Todo

From PhilologicWiki

Contents

philo-db.cfg $BIBOPS{"dgphilodiv"} -> $BIBOPS{"dgphilodivid"}

In the stock version of philo-db.cfg, we have:

  1. Define DIV LEVEL for searching

$BIBOPS{"dgphilodiv"}="exact";

This should actually be, I believe:

  1. Define DIV LEVEL for searching

$BIBOPS{"dgphilodivid"}="exact";

Proximity Searching for same word fails

Paul Schaffner reports that trying to perform a proximity search for the same word fails, returning all of the occurences of the word, with hit highlighting broken. The phrase search "day day" performs properly, as does the phrase "day to day". A proximity search for "day day" fails. My initial assessment is that this is a search3 evaluation error. Judging by the duplicated "hit" highlighting, it anchors the proximity on one occurrence and then when doing an index search for the next item, it gets the same one, decides it is done. This appears to be a long standing bug, as the same behavior is notes in search2. I believe this is the first report of this behavior in PhiloLogic 2 or 3 (or about 8 years).

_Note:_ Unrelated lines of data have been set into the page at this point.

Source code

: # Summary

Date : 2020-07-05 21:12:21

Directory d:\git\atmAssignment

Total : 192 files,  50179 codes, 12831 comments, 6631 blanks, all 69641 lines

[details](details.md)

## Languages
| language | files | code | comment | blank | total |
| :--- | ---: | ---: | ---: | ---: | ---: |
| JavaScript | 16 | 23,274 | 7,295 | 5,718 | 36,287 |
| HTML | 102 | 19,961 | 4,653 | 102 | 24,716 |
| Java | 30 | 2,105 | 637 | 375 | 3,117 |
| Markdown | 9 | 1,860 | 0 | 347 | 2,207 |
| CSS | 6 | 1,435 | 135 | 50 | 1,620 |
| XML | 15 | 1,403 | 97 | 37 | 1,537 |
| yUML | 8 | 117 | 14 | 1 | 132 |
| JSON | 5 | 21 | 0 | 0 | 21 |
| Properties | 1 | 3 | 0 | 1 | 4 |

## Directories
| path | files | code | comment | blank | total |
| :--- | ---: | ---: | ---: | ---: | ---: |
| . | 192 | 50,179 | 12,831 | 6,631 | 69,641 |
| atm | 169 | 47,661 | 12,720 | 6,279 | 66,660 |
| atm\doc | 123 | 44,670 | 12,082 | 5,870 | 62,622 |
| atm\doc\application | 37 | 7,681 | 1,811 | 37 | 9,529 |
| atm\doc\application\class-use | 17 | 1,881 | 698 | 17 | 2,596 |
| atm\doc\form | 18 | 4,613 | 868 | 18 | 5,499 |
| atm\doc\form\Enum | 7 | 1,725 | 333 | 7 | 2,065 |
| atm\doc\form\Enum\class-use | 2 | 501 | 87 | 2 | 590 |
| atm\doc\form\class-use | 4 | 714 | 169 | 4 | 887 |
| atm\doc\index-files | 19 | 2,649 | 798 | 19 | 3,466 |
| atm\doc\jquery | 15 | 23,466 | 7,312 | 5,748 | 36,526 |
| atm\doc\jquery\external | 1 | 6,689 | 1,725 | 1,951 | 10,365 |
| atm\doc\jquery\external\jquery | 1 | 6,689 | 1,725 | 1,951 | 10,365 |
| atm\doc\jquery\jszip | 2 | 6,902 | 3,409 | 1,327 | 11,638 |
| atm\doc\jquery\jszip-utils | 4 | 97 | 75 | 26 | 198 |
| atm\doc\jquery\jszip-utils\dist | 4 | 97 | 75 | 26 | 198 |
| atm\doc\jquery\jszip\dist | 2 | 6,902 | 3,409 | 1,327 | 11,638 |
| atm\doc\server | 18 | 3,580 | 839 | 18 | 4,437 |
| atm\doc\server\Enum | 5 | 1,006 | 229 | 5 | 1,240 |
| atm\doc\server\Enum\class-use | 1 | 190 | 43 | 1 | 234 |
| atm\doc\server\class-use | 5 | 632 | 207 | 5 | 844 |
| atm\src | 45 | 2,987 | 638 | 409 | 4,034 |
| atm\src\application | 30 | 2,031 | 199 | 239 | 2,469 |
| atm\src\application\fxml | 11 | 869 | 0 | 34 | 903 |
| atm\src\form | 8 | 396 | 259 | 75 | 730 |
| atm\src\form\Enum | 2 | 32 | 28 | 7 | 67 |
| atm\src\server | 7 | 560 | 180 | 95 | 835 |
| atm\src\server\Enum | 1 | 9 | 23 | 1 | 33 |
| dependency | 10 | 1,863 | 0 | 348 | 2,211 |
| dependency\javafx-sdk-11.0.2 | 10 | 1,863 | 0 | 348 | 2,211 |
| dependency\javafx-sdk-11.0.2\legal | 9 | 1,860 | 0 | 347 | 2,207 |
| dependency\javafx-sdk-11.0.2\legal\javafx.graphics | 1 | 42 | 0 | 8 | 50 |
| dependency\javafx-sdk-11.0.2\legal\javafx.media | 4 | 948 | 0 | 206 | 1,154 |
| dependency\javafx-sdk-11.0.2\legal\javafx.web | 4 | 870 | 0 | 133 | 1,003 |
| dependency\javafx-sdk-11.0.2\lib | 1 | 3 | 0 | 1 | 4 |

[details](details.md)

This is a fairly important bug fix since searching for repeated words in close proximity is of interest to literary scholars.

Toogle Display of Titles in Frequency by Period/Author Reports

Robert suggests:

I was wondering if we should not try to arrange the frequency result query and response differently. Currently, you get back, say, decades with lists of works. There is a turn-off title button. I'lm wondering if we could not have that be the default mode... but then when you get the list of decades with there frequences... you could click on the decade and the titles for that decade would open up below (not in a java box) for that decade...


Permit phrase search on collocation report

Robert asks if we can support phrase searching for collocation table reports. Currently, I am limiting the permitted searches when getting a collocation report to single vectors of words, such as grand*. I did this because it would be difficult to decide what would be the "pole" in a multiword search. Robert suggests permitting searches for "grand* homme*". This will need modification to search3t and artfl_pole.pl. The logic of artfl_pole.pl is pretty hardwired to the single word per hit model, so it may need some significant hacking.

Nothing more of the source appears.